I’ve been in counselling every week since the soul sucking black hole showed up. I’m fortunate that work are flexible and understand enough to support this and allow me the time. I’ve identified where I feel huge gaping holes of disconnection and I’m focusing hard on fixing those.

The colour has come back into my world slowly and I’m delighted about that.

I have honest conversations with trusted people about where I’m at, and they have the same back with me about where they’re at.

If people seem not ok to me, I will do a double check with them to ensure they’re not feeling like they’re holding on with the very tips of their fingers or being slowly consumed by a giant, gaping maw of desperation. I check in with people and people check in with me. It’s quite different to the silence and hiding that preceded all of this.

That’s my point today for World Mental Health Day. Have the conversation. Listen. You may not be able to see what’s going on for people, but if they drop the mask, then don’t judge and offer an ear and a hug. Check in with them. Week in, week out.

It’s so positive that we’re having these conversations openly now and even though we’ve so much still to accomplish in terms of getting rid of the stigma, not least in our own minds, the very fact that this is all over the internet is a good thing.

If my company hadn’t opened up that conversation, offered the Mental Health First Aider training, who knows where I’d be today, but I doubt it would be feeling hopeful about the future.

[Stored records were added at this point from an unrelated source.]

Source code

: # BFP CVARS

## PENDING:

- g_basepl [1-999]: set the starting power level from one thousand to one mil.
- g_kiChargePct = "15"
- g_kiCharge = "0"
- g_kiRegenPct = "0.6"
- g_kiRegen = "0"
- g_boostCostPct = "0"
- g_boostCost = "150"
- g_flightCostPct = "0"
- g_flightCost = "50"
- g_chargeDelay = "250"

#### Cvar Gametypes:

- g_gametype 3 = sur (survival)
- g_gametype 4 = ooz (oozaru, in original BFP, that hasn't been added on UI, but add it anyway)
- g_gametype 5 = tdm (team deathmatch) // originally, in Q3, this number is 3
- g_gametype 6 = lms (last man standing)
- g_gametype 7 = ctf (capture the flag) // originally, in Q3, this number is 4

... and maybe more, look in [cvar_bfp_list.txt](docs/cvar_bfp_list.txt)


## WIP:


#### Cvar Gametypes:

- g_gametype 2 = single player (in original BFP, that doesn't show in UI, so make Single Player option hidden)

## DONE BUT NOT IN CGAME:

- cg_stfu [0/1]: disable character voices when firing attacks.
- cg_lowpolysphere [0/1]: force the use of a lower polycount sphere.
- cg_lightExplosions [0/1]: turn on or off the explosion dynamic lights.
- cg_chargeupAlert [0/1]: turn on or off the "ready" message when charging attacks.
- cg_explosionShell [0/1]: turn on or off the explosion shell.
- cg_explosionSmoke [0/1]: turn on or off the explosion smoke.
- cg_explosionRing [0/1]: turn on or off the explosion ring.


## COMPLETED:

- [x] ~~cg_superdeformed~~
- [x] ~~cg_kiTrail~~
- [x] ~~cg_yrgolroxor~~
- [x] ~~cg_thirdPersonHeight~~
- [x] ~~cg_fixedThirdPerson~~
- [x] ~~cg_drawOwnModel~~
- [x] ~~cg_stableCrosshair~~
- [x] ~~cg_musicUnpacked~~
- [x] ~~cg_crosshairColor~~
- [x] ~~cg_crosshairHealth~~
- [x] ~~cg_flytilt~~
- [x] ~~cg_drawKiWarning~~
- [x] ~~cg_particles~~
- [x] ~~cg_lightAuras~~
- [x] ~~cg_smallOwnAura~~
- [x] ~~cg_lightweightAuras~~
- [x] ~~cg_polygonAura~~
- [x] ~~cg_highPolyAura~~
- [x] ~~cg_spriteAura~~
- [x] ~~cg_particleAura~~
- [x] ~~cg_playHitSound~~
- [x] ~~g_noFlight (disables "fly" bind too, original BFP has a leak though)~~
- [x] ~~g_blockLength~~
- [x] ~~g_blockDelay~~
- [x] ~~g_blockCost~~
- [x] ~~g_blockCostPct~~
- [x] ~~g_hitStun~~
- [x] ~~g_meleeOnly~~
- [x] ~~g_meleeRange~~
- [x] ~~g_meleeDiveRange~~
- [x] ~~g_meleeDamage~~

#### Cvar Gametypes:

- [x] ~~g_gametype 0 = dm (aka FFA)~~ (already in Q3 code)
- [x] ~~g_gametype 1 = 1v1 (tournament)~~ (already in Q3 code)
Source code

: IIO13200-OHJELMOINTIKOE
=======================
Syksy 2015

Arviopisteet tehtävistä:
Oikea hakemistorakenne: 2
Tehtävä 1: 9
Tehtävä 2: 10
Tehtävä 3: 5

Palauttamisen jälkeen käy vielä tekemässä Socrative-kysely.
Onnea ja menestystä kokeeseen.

PS: this is a very personal blog post so please be respectful of that. Derogatory comments are not welcome and will be blocked. Also, if you know someone who has said they’re depressed or anxious, drop them a text or ring them to check in. Continue to do so, even if they don’t reciprocate. You cannot appreciate the impact of that enough.

* snowflakes may melt under heat, but guess what? Everything is weakened by something, that’s just life. Snowflakes – they’re wonderful, unique, beautiful in their individualism, provide the best fun and en masse can cause epic changes, so don’t knock ’em and find another way to try and belittle people okay. Or maybe just don’t belittle people in the first place – try that.)